Funcionó al principio pero la curiosidad lo sucumbía en la noche cuando se levantaba a tomar agua y en realidad quería otra cosa, o cuando elegía oír radio y divagaba en el libro oyendo el pronóstico del tiempo o el horóscopo. En la lucha de poder que estaba jugando decidió dar un paso más: leería diariamente un pequeño fragmento, uno o dos párrafos y alargaría así su vida y la llegada de la muerte. ¿Era una forma de engañar al autor? ¿Al libro? ¿A él mismo?

La estrategia fue un éxito. Cada día leía tres párrafos y repetía la lectura. Al día siguiente volvía a leer el último párrafo del día anterior antes de los tres correspondientes. Su vida recobró sentido. Inició las caminatas diarias por el bosque que eran el objetivo de su estadía en el pueblo. Siempre finalizaba en la plaza donde repetía el ritual de lectura.

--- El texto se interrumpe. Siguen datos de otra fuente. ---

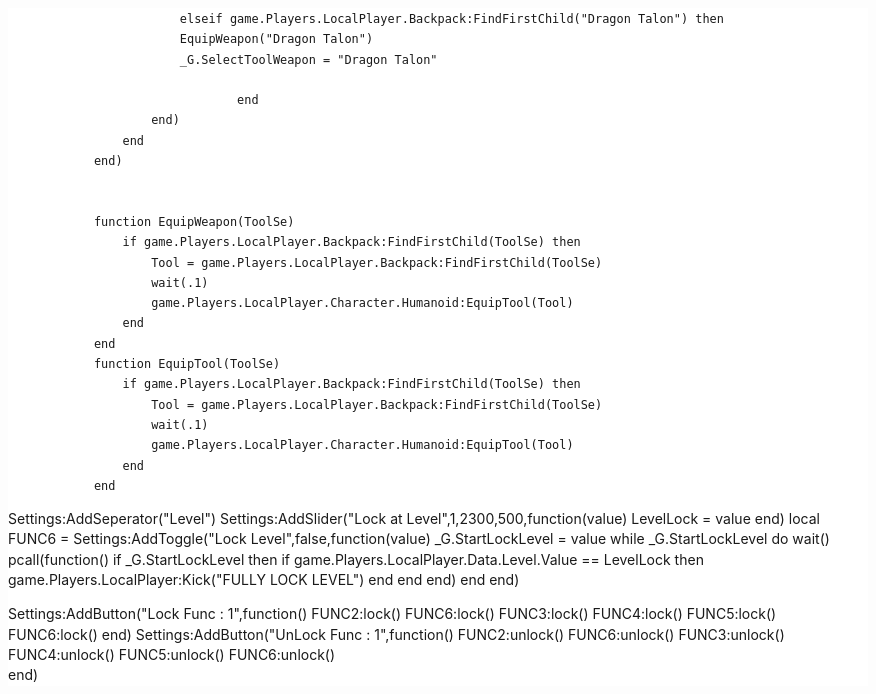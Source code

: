 							elseif game.Players.LocalPlayer.Backpack:FindFirstChild("Dragon Talon") then
							EquipWeapon("Dragon Talon")
							_G.SelectToolWeapon = "Dragon Talon"
									
									end
						end)
					end
				end)


				function EquipWeapon(ToolSe)
					if game.Players.LocalPlayer.Backpack:FindFirstChild(ToolSe) then
						Tool = game.Players.LocalPlayer.Backpack:FindFirstChild(ToolSe)
						wait(.1)
						game.Players.LocalPlayer.Character.Humanoid:EquipTool(Tool)
					end
				end
				function EquipTool(ToolSe)
					if game.Players.LocalPlayer.Backpack:FindFirstChild(ToolSe) then
						Tool = game.Players.LocalPlayer.Backpack:FindFirstChild(ToolSe)
						wait(.1)
						game.Players.LocalPlayer.Character.Humanoid:EquipTool(Tool)
					end
				end


Settings:AddSeperator("Level")
                Settings:AddSlider("Lock at Level",1,2300,500,function(value)
					LevelLock = value
				end)
				local FUNC6 = Settings:AddToggle("Lock Level",false,function(value)
				_G.StartLockLevel = value
					while _G.StartLockLevel do wait()
						pcall(function()
							if _G.StartLockLevel then
								if game.Players.LocalPlayer.Data.Level.Value == LevelLock then
									game.Players.LocalPlayer:Kick("FULLY LOCK LEVEL")
								end
							end
						end)
					end
				end)
				
Settings:AddButton("Lock Func : 1",function()
    FUNC2:lock()
    FUNC6:lock()
    FUNC3:lock()
    FUNC4:lock()
    FUNC5:lock()
    FUNC6:lock()
end)
Settings:AddButton("UnLock Func : 1",function()
    FUNC2:unlock()
    FUNC6:unlock()
    FUNC3:unlock()
    FUNC4:unlock()
    FUNC5:unlock()
    FUNC6:unlock()    
end)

Pasaron dos meses. Cambió el calendario y el clima, cambió el paisaje y la gente, pero algo permaneció inmutable, la rutina de Evaristo leyendo en la plaza sus tres párrafos al atardecer. Así fue que leyó «cuando desde el cielo caigan las cenizas del destino quemado sabré que la negra muerte vendrá a buscarme». La siguiente página estaba en blanco. La otra también. Alrededor de cincuenta páginas más —las últimas— estaban vacías. Con estupor y los ojos llenos de lágrimas contenidas desde hacía semanas cerró el libro y lo dejó a su lado. Fue entonces cuando comenzó a caer algo que parecía nieve y el hombre vestido de negro se acercó hacia él.